• [Task objective]:
Give back an exact copy of the lines in the records below, from the line that has "of the notebook. |" through the line that has "(o *NotebookCreateDataAttributes) GetCells()", and nothing besides.

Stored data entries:
============
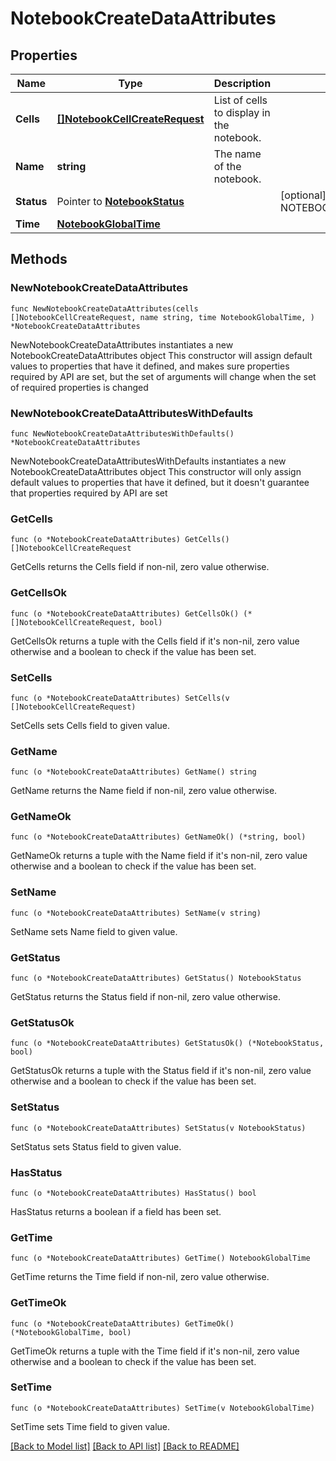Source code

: # NotebookCreateDataAttributes

## Properties

Name | Type | Description | Notes
---- | ---- | ----------- | ------
**Cells** | [**[]NotebookCellCreateRequest**](NotebookCellCreateRequest.md) | List of cells to display in the notebook. | 
**Name** | **string** | The name of the notebook. | 
**Status** | Pointer to [**NotebookStatus**](NotebookStatus.md) |  | [optional] [default to NOTEBOOKSTATUS_PUBLISHED]
**Time** | [**NotebookGlobalTime**](NotebookGlobalTime.md) |  | 

## Methods

### NewNotebookCreateDataAttributes

`func NewNotebookCreateDataAttributes(cells []NotebookCellCreateRequest, name string, time NotebookGlobalTime, ) *NotebookCreateDataAttributes`

NewNotebookCreateDataAttributes instantiates a new NotebookCreateDataAttributes object
This constructor will assign default values to properties that have it defined,
and makes sure properties required by API are set, but the set of arguments
will change when the set of required properties is changed

### NewNotebookCreateDataAttributesWithDefaults

`func NewNotebookCreateDataAttributesWithDefaults() *NotebookCreateDataAttributes`

NewNotebookCreateDataAttributesWithDefaults instantiates a new NotebookCreateDataAttributes object
This constructor will only assign default values to properties that have it defined,
but it doesn't guarantee that properties required by API are set

### GetCells

`func (o *NotebookCreateDataAttributes) GetCells() []NotebookCellCreateRequest`

GetCells returns the Cells field if non-nil, zero value otherwise.

### GetCellsOk

`func (o *NotebookCreateDataAttributes) GetCellsOk() (*[]NotebookCellCreateRequest, bool)`

GetCellsOk returns a tuple with the Cells field if it's non-nil, zero value otherwise
and a boolean to check if the value has been set.

### SetCells

`func (o *NotebookCreateDataAttributes) SetCells(v []NotebookCellCreateRequest)`

SetCells sets Cells field to given value.


### GetName

`func (o *NotebookCreateDataAttributes) GetName() string`

GetName returns the Name field if non-nil, zero value otherwise.

### GetNameOk

`func (o *NotebookCreateDataAttributes) GetNameOk() (*string, bool)`

GetNameOk returns a tuple with the Name field if it's non-nil, zero value otherwise
and a boolean to check if the value has been set.

### SetName

`func (o *NotebookCreateDataAttributes) SetName(v string)`

SetName sets Name field to given value.


### GetStatus

`func (o *NotebookCreateDataAttributes) GetStatus() NotebookStatus`

GetStatus returns the Status field if non-nil, zero value otherwise.

### GetStatusOk

`func (o *NotebookCreateDataAttributes) GetStatusOk() (*NotebookStatus, bool)`

GetStatusOk returns a tuple with the Status field if it's non-nil, zero value otherwise
and a boolean to check if the value has been set.

### SetStatus

`func (o *NotebookCreateDataAttributes) SetStatus(v NotebookStatus)`

SetStatus sets Status field to given value.

### HasStatus

`func (o *NotebookCreateDataAttributes) HasStatus() bool`

HasStatus returns a boolean if a field has been set.

### GetTime

`func (o *NotebookCreateDataAttributes) GetTime() NotebookGlobalTime`

GetTime returns the Time field if non-nil, zero value otherwise.

### GetTimeOk

`func (o *NotebookCreateDataAttributes) GetTimeOk() (*NotebookGlobalTime, bool)`

GetTimeOk returns a tuple with the Time field if it's non-nil, zero value otherwise
and a boolean to check if the value has been set.

### SetTime

`func (o *NotebookCreateDataAttributes) SetTime(v NotebookGlobalTime)`

SetTime sets Time field to given value.



[[Back to Model list]](../README.md#documentation-for-models) [[Back to API list]](../README.md#documentation-for-api-endpoints) [[Back to README]](../README.md)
============
• [The answer]:
**Name** | **string** | The name of the notebook. | 
**Status** | Pointer to [**NotebookStatus**](NotebookStatus.md) |  | [optional] [default to NOTEBOOKSTATUS_PUBLISHED]
**Time** | [**NotebookGlobalTime**](NotebookGlobalTime.md) |  | 

## Methods

### NewNotebookCreateDataAttributes

`func NewNotebookCreateDataAttributes(cells []NotebookCellCreateRequest, name string, time NotebookGlobalTime, ) *NotebookCreateDataAttributes`

NewNotebookCreateDataAttributes instantiates a new NotebookCreateDataAttributes object
This constructor will assign default values to properties that have it defined,
and makes sure properties required by API are set, but the set of arguments
will change when the set of required properties is changed

### NewNotebookCreateDataAttributesWithDefaults

`func NewNotebookCreateDataAttributesWithDefaults() *NotebookCreateDataAttributes`

NewNotebookCreateDataAttributesWithDefaults instantiates a new NotebookCreateDataAttributes object
This constructor will only assign default values to properties that have it defined,
but it doesn't guarantee that properties required by API are set

### GetCells

`func (o *NotebookCreateDataAttributes) GetCells() []NotebookCellCreateRequest`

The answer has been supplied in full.